On Thu, 17 Apr 2014, Richard Biener wrote:
>
> The patch below increases the number of coalescs we attempt
> to also cover unary and binary operations. This improves
> initial code generation for code like
>
> int foo (int i, int j, int k, int l)
> {
> int res = i;
> res += j;
> res += k;
> res += l;
> return res;
> }
>
> from
>
> ;; res_3 = i_1(D) + j_2(D);
>
> (insn 9 8 0 (parallel [
> (set (reg/v:SI 83 [ res ])
> (plus:SI (reg/v:SI 87 [ i ])
> (reg/v:SI 88 [ j ])))
> (clobber (reg:CC 17 flags))
> ]) t.c:4 -1
> (nil))
>
> ;; res_5 = res_3 + k_4(D);
>
> (insn 10 9 0 (parallel [
> (set (reg/v:SI 84 [ res ])
> (plus:SI (reg/v:SI 83 [ res ])
> (reg/v:SI 89 [ k ])))
> (clobber (reg:CC 17 flags))
> ]) t.c:5 -1
> (nil))
> ...
>
> to
>
> ;; res_3 = i_1(D) + j_2(D);
>
> (insn 9 8 0 (parallel [
> (set (reg/v:SI 83 [ res ])
> (plus:SI (reg/v:SI 85 [ i ])
> (reg/v:SI 86 [ j ])))
> (clobber (reg:CC 17 flags))
> ]) t.c:4 -1
> (nil))
>
> ;; res_5 = res_3 + k_4(D);
>
> (insn 10 9 0 (parallel [
> (set (reg/v:SI 83 [ res ])
> (plus:SI (reg/v:SI 83 [ res ])
> (reg/v:SI 87 [ k ])))
> (clobber (reg:CC 17 flags))
> ]) t.c:5 -1
> (nil))
>
> re-using the same pseudo for the LHS.
>
> Expansion has special code to improve coalescing of op1 with
> target thus this is what we try to match here.
>
> Overall there are positive and negative size effects during
> a bootstrap on x86_64, but overall it seems to be a loss
> - stage3 cc1 text size is 18261647 bytes without the patch
> compared to 18265751 bytes with the patch.
>
> Now the question is what does this tell us? Not re-using
> the same pseudo as op and target is always better?
>
> Btw, I tried this to find a convincing metric for a intra-BB
> scheduling pass (during out-of-SSA) on GIMPLE (to be able
> to kill that odd scheduling code we now have in reassoc).

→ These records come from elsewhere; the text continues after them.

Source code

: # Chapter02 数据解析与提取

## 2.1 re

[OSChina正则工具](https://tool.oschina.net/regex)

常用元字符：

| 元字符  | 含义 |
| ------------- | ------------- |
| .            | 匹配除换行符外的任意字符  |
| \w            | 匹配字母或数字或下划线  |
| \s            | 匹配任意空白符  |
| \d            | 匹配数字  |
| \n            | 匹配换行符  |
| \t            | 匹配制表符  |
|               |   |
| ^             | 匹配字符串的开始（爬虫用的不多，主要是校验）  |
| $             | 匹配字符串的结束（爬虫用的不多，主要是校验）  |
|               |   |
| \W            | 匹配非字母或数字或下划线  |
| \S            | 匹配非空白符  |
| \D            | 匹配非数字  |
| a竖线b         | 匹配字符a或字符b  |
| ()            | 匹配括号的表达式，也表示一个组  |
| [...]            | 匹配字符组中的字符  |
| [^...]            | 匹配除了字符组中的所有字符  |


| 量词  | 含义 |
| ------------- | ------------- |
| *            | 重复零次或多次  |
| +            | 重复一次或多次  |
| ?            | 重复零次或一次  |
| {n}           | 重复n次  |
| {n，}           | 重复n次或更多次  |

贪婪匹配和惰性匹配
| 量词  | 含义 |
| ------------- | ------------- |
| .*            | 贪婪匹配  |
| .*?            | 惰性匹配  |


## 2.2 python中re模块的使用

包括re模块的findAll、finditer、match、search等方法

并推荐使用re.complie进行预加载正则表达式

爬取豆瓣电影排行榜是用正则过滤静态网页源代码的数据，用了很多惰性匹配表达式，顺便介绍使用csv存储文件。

> And to have sth that TER not immediately un-does we have
> to disable TER which conveniently happens for coalesced
> SSA names. Thus -> schedule for "register pressure", and thus
> reduce SSA name lifetime - with the goal that out-of-SSA can
> do more coalescing. But it won't even try to coalesce
> anything else than PHI copies (not affected by scheduling)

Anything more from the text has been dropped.